The Personal Growth Project

The Personal Growth Project

When abuse mirrors your values

Why walking away can feel so wrong

Emma Rose Byham's avatar
Emma Rose Byham
Jun 07, 2026
∙ Paid

As survivors, we often feel frustrated at ourselves that, in hindsight, we saw red flags right from the start. People might even allude that we should take some responsibility for the abuse we endured, because the red flags were there, and yet we stayed.

I think about this, often.

It wasn’t that I failed to see the red flags. It was that they existed alongside what appeared to be commitment, loyalty, and a shared vision for the future.

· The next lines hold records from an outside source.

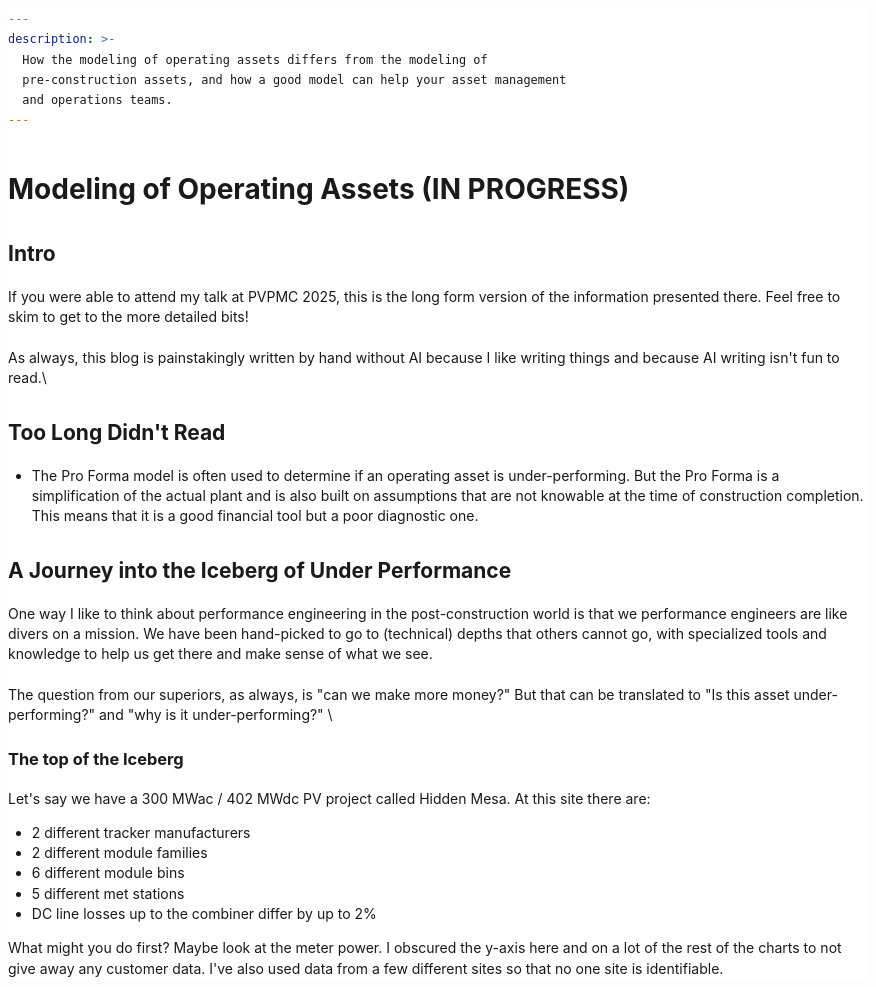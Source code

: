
 ```yaml
---
description: >-
  How the modeling of operating assets differs from the modeling of
  pre-construction assets, and how a good model can help your asset management
  and operations teams.
---
```


# Modeling of Operating Assets (IN PROGRESS)

## Intro

If you were able to attend my talk at PVPMC 2025, this is the long form version of the information presented there.  Feel free to skim to get to the more detailed bits!\
\
As always, this blog is painstakingly written by hand without AI because I like writing things and because AI writing isn't fun to read.\


## Too Long Didn't Read

* The Pro Forma model is often used to determine if an operating asset is under-performing.  But the Pro Forma is a simplification of the actual plant and is also built on assumptions that are not knowable at the time of construction completion.  This means that it is a good financial tool but a poor diagnostic one.

## A Journey into the Iceberg of Under Performance

One way I like to think about performance engineering in the post-construction world is that we performance engineers are like divers on a mission.  We have been hand-picked to go to (technical) depths that others cannot go, with specialized tools and knowledge to help us get there and make sense of what we see.\
\
The question from our superiors, as always, is "can we make more money?"  But that can be translated to "Is this asset under-performing?" and "why is it under-performing?"  \


### The top of the Iceberg

Let's say we have a 300 MWac / 402 MWdc PV project called Hidden Mesa.  At this site there are:

* 2 different tracker manufacturers
* 2 different module families
* 6 different module bins
* 5 different met stations
* DC line losses up to the combiner differ by up to 2%

What might you do first?  Maybe look at the meter power.  I obscured the y-axis here and on a lot of the rest of the charts to not give away any customer data.  I've also used data from a few different sites so that no one site is identifiable.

One of the reasons I stayed was because the relationship appeared to align with my values. From the start, he borrowed the language of commitment, loyalty, growth, and lifelong partnership that resonated with me. His character also appeared gentle. He seemed a little shy, soft-natured and kind in his manner. He would go out of his way to be helpful and his humour was almost a little nerdy. I found him endearing. And within weeks, he had an outburst of rage like I had never experienced before. It alarmed me. Yet, his outburst was in such stark contrast with everything that I understood about him, the red flag felt like an anomaly rather than a warning sign. Responding in accordance with my own values, I thought: if we are so aligned in what we want from life and relationships, then I need to accept his flaws too.

But what I didn’t know at the time was, whilst the relationship reflected the appearance of my values, it violated the substance of them.

It reflected my hopes more than other relationships had

The real hook was that the relationship appeared to align with my values more than any other relationship had. He appeared to embody my childhood beliefs about partnership, love, and how to invest our life together. He also did so with pressure, but again, the pressing unease felt so subtle against the backdrop of my values being reflected back at me.

It was as if I had found my person in life.

It might well have also been by design.

An early abuse tactic is to mirror our relational beliefs to create a shortcut to deeper attachment. It meant that from very early on, giving weight to any red flags truly felt like I was contemplating giving up on a relationship that appeared to closely align to my ideal. At the time, the thought of walking away from that felt like insanity to me. What it also meant, however, was the stakes were higher. If the “good” was so good, how bad did the bad have to become for me to recognise it was abuse?

Survivors are not assessing early red flags through a neutral lens; often we are trying to make sense of them whilst a mirror of our ideal relationship is being held in front of us.

Staying isn’t lack of discernment; it is coercion.